The following resiliency example demonstrates all of the available configurations.
resource myPolicyDoc 'Microsoft.App/containerApps/resiliencyPolicies@2023-11-02-preview' = {
name: 'my-app-resiliency-policies'
parent: '${appName}'
properties: {
timeoutPolicy: {
responseTimeoutInSeconds: 15
connectionTimeoutInSeconds: 5
}
httpRetryPolicy: {
maxRetries: 5
retryBackOff: {
initialDelayInMilliseconds: 1000
maxIntervalInMilliseconds: 10000
}
matches: {
headers: [
{
header: 'x-ms-retriable'
match: {
exactMatch: 'true'
}
}
]
httpStatusCodes: [
502
503
]
errors: [
'retriable-status-codes'
'5xx'
'reset'
'connect-failure'
'retriable-4xx'
]
}
}
tcpRetryPolicy: {
maxConnectAttempts: 3
}
circuitBreakerPolicy: {
consecutiveErrors: 5
intervalInSeconds: 10
maxEjectionPercent: 50
}
tcpConnectionPool: {
maxConnections: 100
}
httpConnectionPool: {
http1MaxPendingRequests: 1024
http2MaxRequests: 1024
}
}
}
Policy specifications
Timeouts
Timeouts are used to early-terminate long-running operations. The timeout policy includes the following properties.
properties: {
timeoutPolicy: {
responseTimeoutInSeconds: 15
connectionTimeoutInSeconds: 5
}
}
Metadata | Required | Description | Example |
---|---|---|---|
responseTimeoutInSeconds |
Yes | Timeout waiting for a response from the container app. | 15 |
connectionTimeoutInSeconds |
Yes | Timeout to establish a connection to the container app. | 5 |
Retries
Define a tcpRetryPolicy
or an httpRetryPolicy
strategy for failed operations. The retry policy includes the following configurations.
httpRetryPolicy
properties: {
httpRetryPolicy: {
maxRetries: 5
retryBackOff: {
initialDelayInMilliseconds: 1000
maxIntervalInMilliseconds: 10000
}
matches: {
headers: [
{
header: 'x-ms-retriable'
match: {
exactMatch: 'true'
}
}
]
httpStatusCodes: [
502
503
]
errors: [
'retriable-headers'
'retriable-status-codes'
]
}
}
}
Metadata | Required | Description | Example |
---|---|---|---|
maxRetries |
Yes | Maximum retries to be executed for a failed http-request. | 5 |
retryBackOff |
Yes | Monitor the requests and shut off all traffic to the impacted service when timeout and retry criteria are met. | N/A |
retryBackOff.initialDelayInMilliseconds |
Yes | Delay between first error and first retry. | 1000 |
retryBackOff.maxIntervalInMilliseconds |
Yes | Maximum delay between retries. | 10000 |
matches |
Yes | Set match values to limit when the app should attempt a retry. | headers , httpStatusCodes , errors |
matches.headers |
Y* | Retry when the error response includes a specific header. *Headers are only required properties if you specify the retriable-headers error property.
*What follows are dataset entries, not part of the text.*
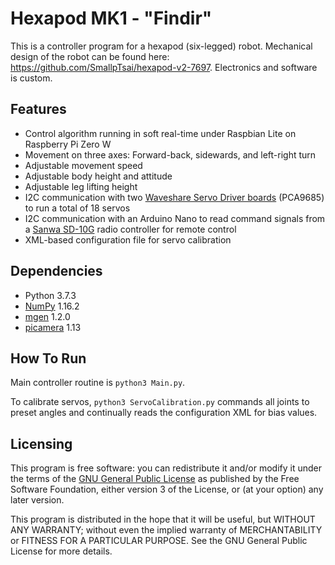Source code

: # Hexapod MK1 - "Findir"
This is a controller program for a hexapod (six-legged) robot. Mechanical design of the robot can be found here: https://github.com/SmallpTsai/hexapod-v2-7697. Electronics and software is custom.

## Features
- Control algorithm running in soft real-time under Raspbian Lite on Raspberry Pi Zero W
- Movement on three axes: Forward-back, sidewards, and left-right turn
- Adjustable movement speed
- Adjustable body height and attitude
- Adjustable leg lifting height
- I2C communication with two [Waveshare Servo Driver boards](https://www.waveshare.com/servo-driver-hat.htm) (PCA9685) to run a total of 18 servos
- I2C communication with an Arduino Nano to read command signals from a [Sanwa SD-10G](http://www.sanwa-denshi.com/rc/sky/propo/sd-10g.html) radio controller for remote control
- XML-based configuration file for servo calibration

## Dependencies
- Python 3.7.3
- [NumPy](https://numpy.org/) 1.16.2
- [mgen](https://pypi.org/project/mgen/) 1.2.0
- [picamera](https://pypi.org/project/picamera/) 1.13

## How To Run
Main controller routine is `python3 Main.py`.

To calibrate servos, `python3 ServoCalibration.py` commands all joints to preset angles and continually reads the configuration XML for bias values.

## Licensing
This program is free software: you can redistribute it and/or modify it under the terms of the [GNU General Public License](http://www.gnu.org/licenses/gpl-3.0.html) as published by the Free Software Foundation, either version 3 of the License, or (at your option) any later version.

This program is distributed in the hope that it will be useful, but WITHOUT ANY WARRANTY; without even the implied warranty of MERCHANTABILITY or FITNESS FOR A PARTICULAR PURPOSE.  See the GNU General Public License for more details.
Learn more about available header matches. |
X-Content-Type |
matches.httpStatusCodes |
Y* | Retry when the response returns a specific status code. *Status codes are only required properties if you specify the retriable-status-codes error property. |
502 , 503 |
matches.errors |
Yes | Only retries when the app returns a specific error. Learn more about available errors. | connect-failure , reset |
Header matches
If you specified the retriable-headers
error, you can use the following header match properties to retry when the response includes a specific header.
matches: {
headers: [
{
header: 'x-ms-retriable'
match: {
exactMatch: 'true'
}
}
]
}
Metadata | Description |
---|---|
prefixMatch |
Retries are performed based on the prefix of the header value. |
exactMatch |
Retries are performed based on an exact match of the header value. |
suffixMatch |
Retries are performed based on the suffix of the header value. |
regexMatch |
Retries are performed based on a regular expression rule where the header value must match the regex pattern. |
Errors
You can perform retries on any of the following errors:
matches: {
errors: [
'retriable-headers'
'retriable-status-codes'
'5xx'
'reset'
'connect-failure'
'retriable-4xx'
]
}
Metadata | Description |
---|---|
retriable-headers |
HTTP response headers that trigger a retry. A retry is performed if any of the header-matches match the response headers. Required if you'd like to retry on any matching headers. |
retriable-status-codes |
HTTP status codes that should trigger retries. Required if you'd like to retry on any matching status codes. |
5xx |
Retry if server responds with any 5xx response codes. |
reset |
Retry if the server doesn't respond. |
connect-failure |
Retry if a request failed due to a faulty connection with the container app. |
retriable-4xx |
Retry if the container app responds with a 400-series response code, like 409 . |
tcpRetryPolicy
properties: {
tcpRetryPolicy: {
maxConnectAttempts: 3
}
}
Metadata | Required | Description | Example |
---|---|---|---|
maxConnectAttempts |
Yes | Set the maximum connection attempts (maxConnectionAttempts ) to retry on failed connections. |
3 |
Circuit breakers
Circuit breaker policies specify whether a container app replica is temporarily removed from the load balancing pool, based on triggers like the number of consecutive errors.
properties: {
circuitBreakerPolicy: {
consecutiveErrors: 5
intervalInSeconds: 10
maxEjectionPercent: 50
}
}
Metadata | Required | Description | Example |
---|---|---|---|
consecutiveErrors |
Yes | Consecutive number of errors before a container app replica is temporarily removed from load balancing. | 5 |
intervalInSeconds |
Yes | The amount of time given to determine if a replica is removed or restored from the load balance pool. | 10 |
maxEjectionPercent |
Yes | Maximum percent of failing container app replicas to eject from load balancing. Removes at least one host regardless of the value. | 50 |
Connection pools
Azure Container App's connection pooling maintains a pool of established and reusable connections to container apps. This connection pool reduces the overhead of creating and tearing down individual connections for each request.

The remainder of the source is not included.